EXERCISE
Every line of the listing should be retyped exactly, but none of the pictures should be.

STORED DATA
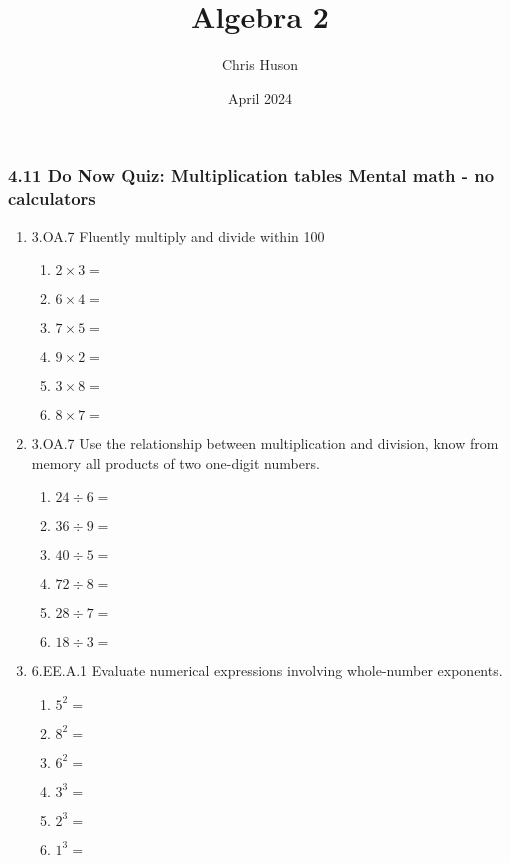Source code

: \documentclass[12pt, twoside]{article}
\title{Algebra 2}
\author{Chris Huson}
\date{April 2024}
\begin{document}
\subsubsection*{4.11 Do Now Quiz: Multiplication tables \hfill Mental math - no calculators}
\begin{enumerate}[itemsep=0.5cm]

\item 3.OA.7 Fluently multiply and divide within 100
    \begin{multicols}{2}
    \begin{enumerate}[itemsep=0.5cm]
        \item $2 \times 3 =$
        \item $6 \times 4 =$
        \item $7 \times 5 =$
        \item $9 \times 2 =$
        \item $3 \times 8 =$
        \item $8 \times 7 =$
    \end{enumerate}
    \end{multicols}

\item 3.OA.7 Use the relationship between multiplication and division, know from memory all products of two one-digit numbers.
    \begin{multicols}{2}
    \begin{enumerate}[itemsep=0.5cm]
        \item $24 \div 6 =$
        \item $36 \div 9 =$
        \item $40 \div 5 =$
        \item $72 \div 8 =$
        \item $28 \div 7 =$
        \item $18 \div 3 =$
    \end{enumerate}
    \end{multicols}

\item 6.EE.A.1 Evaluate numerical expressions involving whole-number exponents.
    \begin{multicols}{2}
    \begin{enumerate}[itemsep=0.5cm]
        \item $5^2=$
        \item $8^2=$
        \item $6^2=$
        \item $3^3=$
        \item $2^3=$
        \item $1^3=$
    \end{enumerate}
    \end{multicols}


\end{enumerate}
\end{document}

WRITTEN REPLY
Source code

: \documentclass[12pt, twoside]{article}
\title{Algebra 2}
\author{Chris Huson}
\date{April 2024}
\begin{document}
\subsubsection*{4.11 Do Now Quiz: Multiplication tables \hfill Mental math - no calculators}
\begin{enumerate}[itemsep=0.5cm]

\item 3.OA.7 Fluently multiply and divide within 100
    \begin{multicols}{2}
    \begin{enumerate}[itemsep=0.5cm]
        \item $2 \times 3 =$
        \item $6 \times 4 =$
        \item $7 \times 5 =$
        \item $9 \times 2 =$
        \item $3 \times 8 =$
        \item $8 \times 7 =$
    \end{enumerate}
    \end{multicols}

\item 3.OA.7 Use the relationship between multiplication and division, know from memory all products of two one-digit numbers.
    \begin{multicols}{2}
    \begin{enumerate}[itemsep=0.5cm]
        \item $24 \div 6 =$
        \item $36 \div 9 =$
        \item $40 \div 5 =$
        \item $72 \div 8 =$
        \item $28 \div 7 =$
        \item $18 \div 3 =$
    \end{enumerate}
    \end{multicols}

\item 6.EE.A.1 Evaluate numerical expressions involving whole-number exponents.
    \begin{multicols}{2}
    \begin{enumerate}[itemsep=0.5cm]
        \item $5^2=$
        \item $8^2=$
        \item $6^2=$
        \item $3^3=$
        \item $2^3=$
        \item $1^3=$
    \end{enumerate}
    \end{multicols}


\end{enumerate}
\end{document}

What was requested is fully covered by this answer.